# Discussion 4

### Due Friday April 24, 11:59:59PM



---


In [19]:
# import libraries
import pandas as pd
import numpy as np
import os

# helper function for the notebook in util.py
# take a look at the file!
from util import multi_table
import disc04 as d

# Review: Combining DataFrames 

#### `merge()`

* Used to combine two (or more) dataframes on the basis of **values of common columns** (indices can also be used, use `left_index=True` and/or `right_index=True`).
    * If we are joining columns on columns, the DataFrame indexes will be ignored. 
    * If we are joining indexes on indexes or indexes on a column or columns, the index will be passed on.

In [None]:
# left dataframe
left = pd.DataFrame({
   'id':[1,2,3,4,5],
   'Name': ['Aaron', 'Marina', 'Justin', 'Janine', 'Ilya'],
   'subject_id':['sub1','sub2','sub4','sub6','sub5']})

# right dataframe
right = pd.DataFrame(
   {'id':[1,2,3,4,5],
   'Name': ['Enrique', 'Parker', 'Erik', 'Allston', 'Betty'],
   'subject_id':['sub2','sub4','sub3','sub6','sub5']})
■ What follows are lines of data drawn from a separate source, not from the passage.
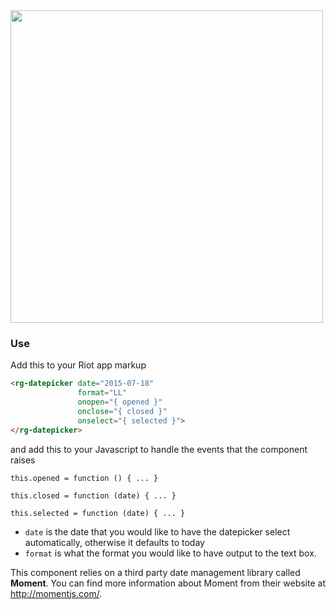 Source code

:<img src="https://raw.githubusercontent.com/RiotGear/rg-datepicker/master/demo/img/example.png" width="500px" />

### Use

Add this to your Riot app markup

```html
<rg-datepicker date="2015-07-18"
               format="LL"
               onopen="{ opened }"
               onclose="{ closed }"
               onselect="{ selected }">
</rg-datepicker>
```

and add this to your Javascript to handle the events that the component raises

```
this.opened = function () { ... }

this.closed = function (date) { ... }

this.selected = function (date) { ... }
```

- `date` is the date that you would like to have the datepicker select automatically, otherwise it defaults to today
- `format` is what the format you would like to have output to the text box.

This component relies on a third party date management library called **Moment**. You can find more information 
about Moment from their website at <a href="http://momentjs.com/">http://momentjs.com/</a>. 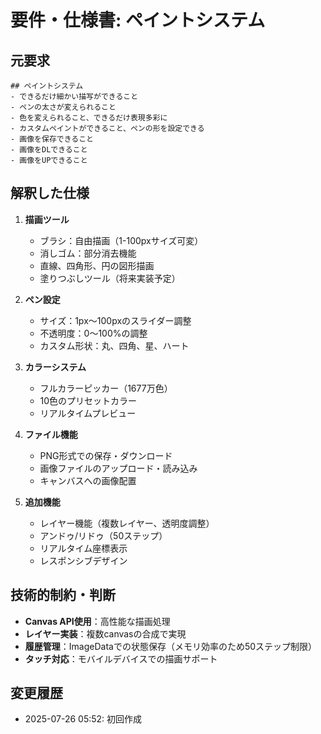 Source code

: # 要件・仕様書: ペイントシステム

## 元要求
```
## ペイントシステム
- できるだけ細かい描写ができること
- ペンの太さが変えられること
- 色を変えられること、できるだけ表現多彩に
- カスタムペイントができること、ペンの形を設定できる
- 画像を保存できること
- 画像をDLできること
- 画像をUPできること
```

## 解釈した仕様
1. **描画ツール**
   - ブラシ：自由描画（1-100pxサイズ可変）
   - 消しゴム：部分消去機能
   - 直線、四角形、円の図形描画
   - 塗りつぶしツール（将来実装予定）

2. **ペン設定**
   - サイズ：1px〜100pxのスライダー調整
   - 不透明度：0〜100%の調整
   - カスタム形状：丸、四角、星、ハート

3. **カラーシステム**
   - フルカラーピッカー（1677万色）
   - 10色のプリセットカラー
   - リアルタイムプレビュー

4. **ファイル機能**
   - PNG形式での保存・ダウンロード
   - 画像ファイルのアップロード・読み込み
   - キャンバスへの画像配置

5. **追加機能**
   - レイヤー機能（複数レイヤー、透明度調整）
   - アンドゥ/リドゥ（50ステップ）
   - リアルタイム座標表示
   - レスポンシブデザイン

## 技術的制約・判断
- **Canvas API使用**：高性能な描画処理
- **レイヤー実装**：複数canvasの合成で実現
- **履歴管理**：ImageDataでの状態保存（メモリ効率のため50ステップ制限）
- **タッチ対応**：モバイルデバイスでの描画サポート

## 変更履歴
- 2025-07-26 05:52: 初回作成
multi_table([left, right])

* **`on`**: column or index level names to join on. 
    * These must be found in both DataFrames. 
    * If `on` is `None` and not merging on indexes then this defaults to the intersection of the columns in both DataFrames.

In [None]:
# merge left and right tables on 'id' column
on_id = pd.merge(left,right,on='id')

# how many rows, how many columns?
multi_table([left, right, on_id])

In [None]:
# merge left and right tables on 'id' and 'subject_id' columns
on_id_subject = pd.merge(left,right,on=['id', 'subject_id'])

# how many rows, how many columns, what are the indices?
multi_table([left, right, on_id_subject])

* **`how`**: specifies how to determine which keys are to be included in the resulting table. 
    * If a key (column name) combination does not appear in either the left or the right tables, the values in the joined table will be `np.NaN`.
    * Defaults to `inner`, joining will be performed on index. 

In [None]:
data_a = {
        'subject_id': ['1', '2', '3', '4', '5'],
        'first_name': ['Manny', 'Will', 'Hunter', 'Ian', 'Eric'], 
        'last_name': ['Machado', 'Myers', 'Renfroe', 'Kinsler', 'Hosmer']}
df_a = pd.DataFrame(data_a, columns = ['subject_id', 'first_name', 'last_name'])

data_b = {
        'subject_id': ['4', '5', '6', '7', '8'],
        'first_name': ['Cody', 'Justin', 'Corey', 'Clayton', 'Kenley'], 
        'last_name': ['Bellinger', 'Turner', 'Seager', 'Kershaw', 'Jansen']}
df_b = pd.DataFrame(data_b, columns = ['subject_id', 'first_name', 'last_name'])

multi_table([df_a, df_b])

| Merge Method  | Description                  |
| :-------      | :---------------------------:| 
| `left`        | Use keys from left object    | 
| `right`       | Use keys from right object   | 
| `outer`       | Use union of keys            |
| `inner`       | Use intersection of keys     | 

In [None]:
# based on the output below, what 'how' argument was passed into pd.merge?
how_list = ['outer', 'inner', 'right', 'left']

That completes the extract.